If you're looking for something that is equal parts comforting cozy and super hearty and filling then this soup is for you! I love that it is packed with veggies, but warms me up.
This creamy deliciousness is created with all whole food, plant based ingredients. Have this healthy wild rice soup ready to enjoy in under an hour with just a few simple steps.
- Rice - dry wild rice is my go-to. Add more or less depending on how hearty you want the soup to be. You can also swap it out for other rice varieties like jasmine, basmati, long grain or short grain rice, or even brown rice. Just adjust the cooking time as necessary.
- Potatoes - red or yukon gold potatoes are ideal for their mild taste and texture, russets are another good option. Sweet potatoes would work as well, but they will change the flavor.
- Mushrooms - these add a wonderful umami flavor and offer a meaty texture. Button mushrooms like white or cremini are best, but any variety you like will do.
- Mirepoix - the classic blend of carrots, celery, and onions add a ton of flavor to the soup.
- Veggie broth - choose a low sodium one if you need to watch your sodium intake.
- Raw cashews - these will help to create the creamy soup base. If you are not using a high speed blender you will need to prep them by soaking overnight, boiling for 30 minutes, or grinding the dry cashews first.
- Garlic - fresh garlic cloves will give you the best results, but minced garlic from a jar is OK too.
- Seasonings - salt and thyme keep it simple yet delicious, see below for more add in options.
- Greens - optional but highly recommended, add in some kale, spinach, collard greens, or any other you like.
How to Make Veggie Rice Soup
- Cook onions, garlic, and potatoes in olive oil or vegetable broth.
- Add broth, cover and simmer.
- Blend with the cashews until smooth.
- Sauté the mushrooms, carrots, celery, remaining onions, and seasonings.
- Stir in the blended mixture to the veggies in the pot.
- Simmer, then add the greens and cooked rice.
What to Serve with Vegetable Rice Soup
Garnish your soup with any of these tasty toppings:
And pair with these plant based dishes for a complete meal:
- Cook the rice before adding it into the soup.

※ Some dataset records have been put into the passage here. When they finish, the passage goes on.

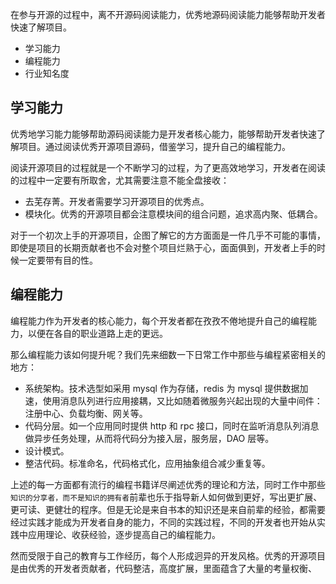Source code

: 在参与开源的过程中，离不开源码阅读能力，优秀地源码阅读能力能够帮助开发者快速了解项目。

- 学习能力
- 编程能力
- 行业知名度

## 学习能力

优秀地学习能力能够帮助源码阅读能力是开发者核心能力，能够帮助开发者快速了解项目。通过阅读优秀开源项目源码，借鉴学习，提升自己的编程能力。

阅读开源项目的过程就是一个不断学习的过程，为了更高效地学习，开发者在阅读的过程中一定要有所取舍，尤其需要注意不能全盘接收：

- 去芜存菁。开发者需要学习开源项目的优秀点。
- 模块化。优秀的开源项目都会注意模块间的组合问题，追求高内聚、低耦合。

对于一个初次上手的开源项目，企图了解它的方方面面是一件几乎不可能的事情，即使是项目的长期贡献者也不会对整个项目烂熟于心，面面俱到，开发者上手的时候一定要带有目的性。

## 编程能力

编程能力作为开发者的核心能力，每个开发者都在孜孜不倦地提升自己的编程能力，以便在各自的职业道路上走的更远。

那么编程能力该如何提升呢？我们先来细数一下日常工作中那些与编程紧密相关的地方：

- 系统架构。技术选型如采用 mysql 作为存储，redis 为 mysql 提供数据加速，使用消息队列进行应用接耦，又比如随着微服务兴起出现的大量中间件：注册中心、负载均衡、网关等。
- 代码分层。如一个应用同时提供 http 和 rpc 接口，同时在监听消息队列消息做异步任务处理，从而将代码分为接入层，服务层，DAO 层等。
- 设计模式。
- 整洁代码。标准命名，代码格式化，应用抽象组合减少重复等。

上述的每一方面都有流行的编程书籍详尽阐述优秀的理论和方法，同时工作中那些 `知识的分享者，而不是知识的拥有者`前辈也乐于指导新人如何做到更好，写出更扩展、更可读、更健壮的程序。但是无论是来自书本的知识还是来自前辈的经验，都需要经过实践才能成为开发者自身的能力，不同的实践过程，不同的开发者也开始从实践中应用理论、收获经验，逐步提高自己的编程能力。

然而受限于自己的教育与工作经历，每个人形成迥异的开发风格。优秀的开源项目是由优秀的开发者贡献者，代码整洁，高度扩展，里面蕴含了大量的考量权衡、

- To make this soup extra hearty use ¾ cup rice. If you don’t want as much rice you can reduce the amount to only ½ cup.
- Once cup of cashews will result in an ultra creamy and rich soup, while ½ cup will give you a more subtle creaminess.
- Feel free to add in extras for more flavor and nutrition to make this veggie rice soup your own! Try:
- veggies like peppers, zucchini, peas, broccoli, or corn!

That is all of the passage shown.